For Whom the Bell Tolls…

I just heard some disturbing news – a neighbor of ours died of a heart attack several weeks ago. But his death wasn’t the disturbing part, at least not totally. I hardly knew him, probably never exchanged more than half-a-dozen words in the almost three years we lived across the street from his family in our tiny southwest Ohio town. There was no fuss at the house, no gathering of vehicles to mark an assembly of family mourning his passing. I learned of it fourth hand, from a student of my husband’s who used to live in our village. Even the neighbors we do occasionally chat with, however superficially, never mentioned it.

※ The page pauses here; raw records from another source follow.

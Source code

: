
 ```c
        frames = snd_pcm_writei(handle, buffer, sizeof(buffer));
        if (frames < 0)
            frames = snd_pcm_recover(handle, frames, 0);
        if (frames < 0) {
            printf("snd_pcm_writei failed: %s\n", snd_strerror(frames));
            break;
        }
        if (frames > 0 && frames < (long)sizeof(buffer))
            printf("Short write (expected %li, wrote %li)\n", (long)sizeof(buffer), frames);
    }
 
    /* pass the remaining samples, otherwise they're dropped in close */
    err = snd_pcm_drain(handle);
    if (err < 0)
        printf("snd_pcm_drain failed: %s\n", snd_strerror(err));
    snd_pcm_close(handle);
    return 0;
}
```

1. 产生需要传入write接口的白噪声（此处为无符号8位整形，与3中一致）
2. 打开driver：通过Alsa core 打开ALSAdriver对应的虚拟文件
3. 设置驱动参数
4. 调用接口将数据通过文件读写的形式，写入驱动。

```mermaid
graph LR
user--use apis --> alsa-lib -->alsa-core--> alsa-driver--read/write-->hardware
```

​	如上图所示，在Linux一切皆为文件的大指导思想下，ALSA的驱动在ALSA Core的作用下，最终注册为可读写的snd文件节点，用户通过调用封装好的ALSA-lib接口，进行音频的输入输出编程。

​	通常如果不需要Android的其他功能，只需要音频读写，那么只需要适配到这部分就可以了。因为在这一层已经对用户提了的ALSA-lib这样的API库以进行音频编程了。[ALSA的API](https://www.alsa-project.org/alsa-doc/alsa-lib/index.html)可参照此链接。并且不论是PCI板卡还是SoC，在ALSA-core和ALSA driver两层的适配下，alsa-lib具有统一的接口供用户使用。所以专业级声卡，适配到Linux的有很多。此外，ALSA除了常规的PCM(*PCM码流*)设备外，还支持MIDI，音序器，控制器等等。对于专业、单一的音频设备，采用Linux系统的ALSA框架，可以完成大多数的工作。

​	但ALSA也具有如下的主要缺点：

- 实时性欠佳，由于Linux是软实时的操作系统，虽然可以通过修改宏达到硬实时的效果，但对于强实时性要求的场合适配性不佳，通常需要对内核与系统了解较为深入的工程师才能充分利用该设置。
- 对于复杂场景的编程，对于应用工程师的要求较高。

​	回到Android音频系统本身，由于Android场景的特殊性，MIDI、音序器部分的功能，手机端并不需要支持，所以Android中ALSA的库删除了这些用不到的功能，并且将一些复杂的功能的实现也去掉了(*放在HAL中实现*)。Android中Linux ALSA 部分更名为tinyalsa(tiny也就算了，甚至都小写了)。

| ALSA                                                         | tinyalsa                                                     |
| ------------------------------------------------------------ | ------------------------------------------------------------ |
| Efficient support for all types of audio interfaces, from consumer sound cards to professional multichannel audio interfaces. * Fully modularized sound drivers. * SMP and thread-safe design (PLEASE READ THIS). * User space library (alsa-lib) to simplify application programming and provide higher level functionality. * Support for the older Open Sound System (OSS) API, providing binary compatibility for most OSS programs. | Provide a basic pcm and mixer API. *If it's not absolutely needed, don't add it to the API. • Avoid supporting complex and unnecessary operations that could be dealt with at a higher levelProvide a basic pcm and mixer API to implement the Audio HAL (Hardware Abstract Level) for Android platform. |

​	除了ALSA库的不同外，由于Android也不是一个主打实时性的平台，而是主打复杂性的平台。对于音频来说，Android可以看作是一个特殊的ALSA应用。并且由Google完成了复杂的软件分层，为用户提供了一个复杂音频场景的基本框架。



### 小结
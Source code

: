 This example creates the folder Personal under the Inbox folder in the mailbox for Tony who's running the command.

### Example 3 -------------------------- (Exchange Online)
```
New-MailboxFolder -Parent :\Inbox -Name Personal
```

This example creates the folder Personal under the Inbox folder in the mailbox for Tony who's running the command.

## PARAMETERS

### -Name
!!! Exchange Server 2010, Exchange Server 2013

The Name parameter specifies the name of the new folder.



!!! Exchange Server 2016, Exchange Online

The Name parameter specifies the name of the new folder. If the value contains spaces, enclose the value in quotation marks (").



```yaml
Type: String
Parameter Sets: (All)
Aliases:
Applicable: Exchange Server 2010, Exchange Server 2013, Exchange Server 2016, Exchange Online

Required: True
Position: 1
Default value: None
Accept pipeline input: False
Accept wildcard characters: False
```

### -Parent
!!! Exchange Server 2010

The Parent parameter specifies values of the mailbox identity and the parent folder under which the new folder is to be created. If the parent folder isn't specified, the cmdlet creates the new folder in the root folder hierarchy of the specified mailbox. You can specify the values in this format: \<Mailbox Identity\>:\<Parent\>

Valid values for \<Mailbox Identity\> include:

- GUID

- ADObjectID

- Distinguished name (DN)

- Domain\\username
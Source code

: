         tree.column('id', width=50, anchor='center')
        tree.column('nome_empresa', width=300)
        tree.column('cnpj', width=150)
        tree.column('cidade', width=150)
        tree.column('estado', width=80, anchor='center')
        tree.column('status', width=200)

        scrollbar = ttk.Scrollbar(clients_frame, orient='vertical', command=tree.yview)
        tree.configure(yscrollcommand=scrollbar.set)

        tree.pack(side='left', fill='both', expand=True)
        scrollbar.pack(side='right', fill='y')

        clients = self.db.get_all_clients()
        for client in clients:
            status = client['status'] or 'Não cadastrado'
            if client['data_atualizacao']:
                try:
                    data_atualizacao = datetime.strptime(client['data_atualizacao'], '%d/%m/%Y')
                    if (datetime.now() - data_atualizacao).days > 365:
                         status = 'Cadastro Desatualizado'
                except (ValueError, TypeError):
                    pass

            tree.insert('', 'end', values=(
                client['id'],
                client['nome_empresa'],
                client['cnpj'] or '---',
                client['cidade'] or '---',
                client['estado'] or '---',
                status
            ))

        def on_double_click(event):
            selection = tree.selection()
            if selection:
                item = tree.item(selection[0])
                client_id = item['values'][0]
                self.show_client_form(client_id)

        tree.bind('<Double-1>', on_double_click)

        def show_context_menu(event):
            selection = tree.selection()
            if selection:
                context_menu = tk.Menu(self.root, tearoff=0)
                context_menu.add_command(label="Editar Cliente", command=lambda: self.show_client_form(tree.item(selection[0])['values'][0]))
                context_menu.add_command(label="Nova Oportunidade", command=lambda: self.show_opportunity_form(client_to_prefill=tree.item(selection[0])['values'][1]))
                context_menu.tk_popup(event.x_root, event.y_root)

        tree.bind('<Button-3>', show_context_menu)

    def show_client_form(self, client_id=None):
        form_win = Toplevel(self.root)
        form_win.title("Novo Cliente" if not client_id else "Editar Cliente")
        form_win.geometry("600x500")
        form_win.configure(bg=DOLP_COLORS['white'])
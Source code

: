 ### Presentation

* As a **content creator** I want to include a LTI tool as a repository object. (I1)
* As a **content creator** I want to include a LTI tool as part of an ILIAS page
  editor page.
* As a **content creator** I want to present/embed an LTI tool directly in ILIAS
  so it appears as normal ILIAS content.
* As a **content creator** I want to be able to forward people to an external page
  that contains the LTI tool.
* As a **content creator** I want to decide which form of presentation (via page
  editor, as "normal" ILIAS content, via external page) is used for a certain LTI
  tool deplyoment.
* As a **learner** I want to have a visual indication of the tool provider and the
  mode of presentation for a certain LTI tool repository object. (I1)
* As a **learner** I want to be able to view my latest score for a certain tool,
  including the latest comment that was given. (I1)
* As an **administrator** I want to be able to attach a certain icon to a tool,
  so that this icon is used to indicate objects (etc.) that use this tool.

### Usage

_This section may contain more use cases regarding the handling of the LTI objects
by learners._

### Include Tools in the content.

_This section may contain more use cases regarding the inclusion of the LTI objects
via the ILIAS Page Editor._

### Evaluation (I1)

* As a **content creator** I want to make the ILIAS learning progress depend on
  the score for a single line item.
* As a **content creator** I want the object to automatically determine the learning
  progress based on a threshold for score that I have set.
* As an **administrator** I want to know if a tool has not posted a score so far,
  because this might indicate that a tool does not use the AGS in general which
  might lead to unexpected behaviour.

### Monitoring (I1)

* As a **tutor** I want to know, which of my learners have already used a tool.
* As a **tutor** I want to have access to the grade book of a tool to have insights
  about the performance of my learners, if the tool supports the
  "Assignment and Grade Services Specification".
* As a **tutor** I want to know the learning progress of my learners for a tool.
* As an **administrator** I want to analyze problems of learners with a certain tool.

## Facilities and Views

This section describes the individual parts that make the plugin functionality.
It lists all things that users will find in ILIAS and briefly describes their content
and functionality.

What is so disturbing is our increased isolation, of our loss of community. I remember when I was growing up in Toledo, a much bigger city than where I live now, and I busted out my front teeth falling on the pavement during a game of tag. The neighbor lady three houses down mopped up the blood with her dish towel and all but carried eight-year-old me home. I doubt if I knew her name, but she knew me and took care of me without hesitation. And again probably twenty-five years later, when my son rode his bike into the chain link fence at the end of our street, the entire block turned out in response to his cries, one neighbor corralling the other kids, another picking up the bike while this time I mopped up blood (what would we do without dishtowels?).

Would that happen today? I’m not so sure. We are so sheltered, so busy with our personal crises that we barely take time to learn our neighbors’ names, much less care for them when they need a hand. We’re paranoid, anxious, fearful of strangers – all fueled by non-stop media assaults blaring the horrors of the world into our homes 24/7. And I think we are all the poorer for the separation. It’s much easier to despise the “others,” to call the police on the neighbor’s barking dog rather than make a personal plea, when those faces we see every day don’t have names.

I’d like to offer my condolences to the family, but it’s a bit late now. And I don’t know their names.